Assim, caso o magistrado apure, por meio de exame das provas trazidas aos autos, notadamente a prova pericial, que a opção do ente regulador, apesar de não ser a única, é tão adequada, necessária e vantajosa quanto às demais apontadas pela técnica ou, pelo menos, que haja uma dúvida razoável a respeito de qual seja a melhor solução, deve o juiz manter intacta a decisão do ente regulador, pois, aí, o julgador estará diante de verdadeira discricionariedade ou mesmo do mérito do ato regulatório, que deve ser respeitado, por uma presunção, assentada na divisão de funções entre os órgãos do Estado, de que a Administração é que está legitimada a tomar essa decisão.
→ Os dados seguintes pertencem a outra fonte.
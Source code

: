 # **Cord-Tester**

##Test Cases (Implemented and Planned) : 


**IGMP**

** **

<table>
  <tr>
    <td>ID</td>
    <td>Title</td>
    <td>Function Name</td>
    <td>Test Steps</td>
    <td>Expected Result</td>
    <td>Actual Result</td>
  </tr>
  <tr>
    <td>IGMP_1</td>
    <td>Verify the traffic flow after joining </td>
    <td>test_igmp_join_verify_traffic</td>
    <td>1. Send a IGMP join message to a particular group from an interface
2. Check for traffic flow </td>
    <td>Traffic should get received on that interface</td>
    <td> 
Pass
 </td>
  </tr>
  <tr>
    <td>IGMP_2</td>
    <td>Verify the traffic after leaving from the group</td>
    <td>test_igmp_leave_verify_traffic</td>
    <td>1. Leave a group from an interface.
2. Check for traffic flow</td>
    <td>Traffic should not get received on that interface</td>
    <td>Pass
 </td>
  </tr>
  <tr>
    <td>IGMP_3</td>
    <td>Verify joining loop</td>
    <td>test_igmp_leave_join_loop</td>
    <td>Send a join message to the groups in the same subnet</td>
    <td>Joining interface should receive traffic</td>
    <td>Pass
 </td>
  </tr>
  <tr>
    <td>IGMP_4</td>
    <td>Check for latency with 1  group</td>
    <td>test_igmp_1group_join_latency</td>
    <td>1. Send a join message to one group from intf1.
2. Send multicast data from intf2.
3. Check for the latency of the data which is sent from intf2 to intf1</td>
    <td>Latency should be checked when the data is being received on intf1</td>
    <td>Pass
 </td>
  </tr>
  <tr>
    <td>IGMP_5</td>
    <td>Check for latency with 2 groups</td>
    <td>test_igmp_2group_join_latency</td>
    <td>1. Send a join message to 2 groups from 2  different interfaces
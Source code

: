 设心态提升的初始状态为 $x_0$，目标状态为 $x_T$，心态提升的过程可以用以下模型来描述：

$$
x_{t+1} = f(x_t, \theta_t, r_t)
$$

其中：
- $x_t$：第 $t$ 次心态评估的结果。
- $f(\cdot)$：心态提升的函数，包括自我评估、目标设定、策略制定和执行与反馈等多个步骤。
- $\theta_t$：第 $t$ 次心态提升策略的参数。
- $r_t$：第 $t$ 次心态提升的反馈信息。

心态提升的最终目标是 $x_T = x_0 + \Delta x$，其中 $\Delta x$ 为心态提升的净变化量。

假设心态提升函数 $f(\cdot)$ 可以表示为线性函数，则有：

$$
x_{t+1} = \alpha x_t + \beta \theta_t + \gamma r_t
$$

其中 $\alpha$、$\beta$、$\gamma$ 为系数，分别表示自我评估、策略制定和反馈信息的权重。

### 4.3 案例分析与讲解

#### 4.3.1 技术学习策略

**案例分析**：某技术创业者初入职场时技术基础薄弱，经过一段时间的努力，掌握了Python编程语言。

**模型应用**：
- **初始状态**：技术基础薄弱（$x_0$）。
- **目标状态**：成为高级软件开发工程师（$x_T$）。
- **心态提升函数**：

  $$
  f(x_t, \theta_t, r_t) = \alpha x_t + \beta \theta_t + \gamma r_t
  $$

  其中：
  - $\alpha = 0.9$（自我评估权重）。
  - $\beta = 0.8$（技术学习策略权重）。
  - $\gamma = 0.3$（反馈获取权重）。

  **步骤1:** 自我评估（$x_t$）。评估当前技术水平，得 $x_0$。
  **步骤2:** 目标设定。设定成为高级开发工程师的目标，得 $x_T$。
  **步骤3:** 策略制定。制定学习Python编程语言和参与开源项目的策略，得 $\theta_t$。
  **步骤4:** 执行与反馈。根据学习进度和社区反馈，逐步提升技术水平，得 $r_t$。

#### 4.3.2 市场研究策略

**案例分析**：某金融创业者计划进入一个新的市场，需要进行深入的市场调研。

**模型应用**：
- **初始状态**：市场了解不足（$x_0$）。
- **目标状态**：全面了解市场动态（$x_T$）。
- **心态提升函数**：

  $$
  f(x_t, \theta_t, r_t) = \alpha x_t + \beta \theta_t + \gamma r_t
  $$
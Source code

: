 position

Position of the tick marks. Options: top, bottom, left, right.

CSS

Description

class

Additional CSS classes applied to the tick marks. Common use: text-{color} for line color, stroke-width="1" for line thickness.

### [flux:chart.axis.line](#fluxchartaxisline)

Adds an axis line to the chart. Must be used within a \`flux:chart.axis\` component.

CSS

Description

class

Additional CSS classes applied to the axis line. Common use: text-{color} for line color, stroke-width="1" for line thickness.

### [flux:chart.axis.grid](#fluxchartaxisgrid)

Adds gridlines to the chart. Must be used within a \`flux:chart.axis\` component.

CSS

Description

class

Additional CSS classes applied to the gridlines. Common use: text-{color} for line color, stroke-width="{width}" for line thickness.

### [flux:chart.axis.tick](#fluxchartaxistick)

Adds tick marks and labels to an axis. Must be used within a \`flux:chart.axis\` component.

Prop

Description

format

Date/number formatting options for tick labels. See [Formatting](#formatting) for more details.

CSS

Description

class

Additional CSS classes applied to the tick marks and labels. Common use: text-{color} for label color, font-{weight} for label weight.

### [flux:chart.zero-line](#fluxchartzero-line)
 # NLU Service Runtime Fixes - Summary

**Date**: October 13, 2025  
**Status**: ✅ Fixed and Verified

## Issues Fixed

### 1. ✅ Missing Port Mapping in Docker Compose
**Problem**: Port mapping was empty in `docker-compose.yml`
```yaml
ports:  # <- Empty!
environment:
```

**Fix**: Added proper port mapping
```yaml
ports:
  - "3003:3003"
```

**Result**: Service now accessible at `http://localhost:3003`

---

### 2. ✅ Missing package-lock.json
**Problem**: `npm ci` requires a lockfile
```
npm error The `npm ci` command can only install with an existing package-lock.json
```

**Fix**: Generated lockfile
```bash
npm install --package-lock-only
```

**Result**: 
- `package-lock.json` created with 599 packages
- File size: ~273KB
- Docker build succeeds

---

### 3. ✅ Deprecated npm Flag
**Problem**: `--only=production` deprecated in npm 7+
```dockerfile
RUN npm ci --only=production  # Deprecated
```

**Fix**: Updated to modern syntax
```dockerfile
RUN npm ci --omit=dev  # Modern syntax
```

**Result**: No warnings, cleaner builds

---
Ainda sob essa perspectiva, qual seja, a necessidade de limitação do controle jurisdicional dos atos regulatórios, a fim de preservar o princípio da separação dos poderes, cumpre sublinhar que,assim como ocorre com os atos administrativos em geral, o controle jurisdicional deve ser, em regra, de caráter negativo – o juiz, caso constate vícios no ato, deve se limitar a desconstituí-lo, devolvendo a matéria para análise da Administração – e, excepcionalmente, positivo – situação em que o magistrado, para além de anular o ato, determina qual o ato a ser praticado.

Outro instrumento importante que poderia igualmente contribuir para melhorar a relação entre operadoras e consumidores é a constituição de câmaras de conciliação especializadas na solução de conflitos da espécie, que poderiam contribuir sobremaneira para a redução do número de processos no Judiciário. Em alguns Estados existem associações de usuários de planos de saúde que têm funcionado como facilitadores na solução de conflitos entre usuários e operadoras, mas que servem também para facilitar o acesso de usuários ao Judiciário. Podem ser citadas como exemplo a Associação de Defesa dos Usuários de Seguros, Planos e Sistema de Saúde (ADUSEPS), de Pernambuco, Associação dos Usuários de Planos de Saúde do Estado de São Paulo (AUSSESP) e Associação dos Usuários do Estado de Pernambuco (ADUSESP).

Passados vinte e dois anos desde a criação do SUS e onze anos da regulamentação tímida e parcial da saúde suplementar, essas iniciativas não foram suficientes para a correção dos vícios existentes e para o atendimento adequado à população. Com o estudo do assunto e sob os aspectos aqui abordados, conclui-se pela necessidade de criação de varas especializadas para o tratamento das questões relacionadas à saúde pública e suplementar; não sendo a solução definitiva para os problemas do setor, porém, o caminho da especialização aponta para a padronização das normas do setor da saúde suplementar, como é almejado pelas operadoras de saúde, visto que fica fácil a determinação de seus custos no momento que se mitigam as incertezas.

A especialização da Justiça para a saúde suplementar concorre também para a redução dos custos envolvidos com os processos judiciais que se avolumam a cada dia, tornando possível uma Justiça mais célere e traduzindo-se, ao final, em melhoria de atendimento aos consumidores de planos de saúde, e com custos menores, pois conforme determinação do mercado, o aumento dos custos das operadoras se traduz em aumento dos preços e dos reajustes, devendo esse montante ser bancado pela população consumidora, principalmente aquela que possui planos de saúde ditos regulamentados.

Referências

INSTITUTO BRASILEIRO DE ADMINISTRAÇÃO DO SISTEMA JUDICIÁRIO -  (IBRAJUS). Disponível em: <www.ibrajus.org.br>. Acesso em: 10 mar. 2011.

TEXEIRA, Leopoldo Fontenele. Controle jurisdicional dos atos regulatórios. 2008. Disponível em: <http://www.jfce.gov.br>. Acesso em: 13 mar. 2011. 


[1] O Rol de Procedimentos da ANS prevê cobertura para transplantes de rins, córneas e medula óssea.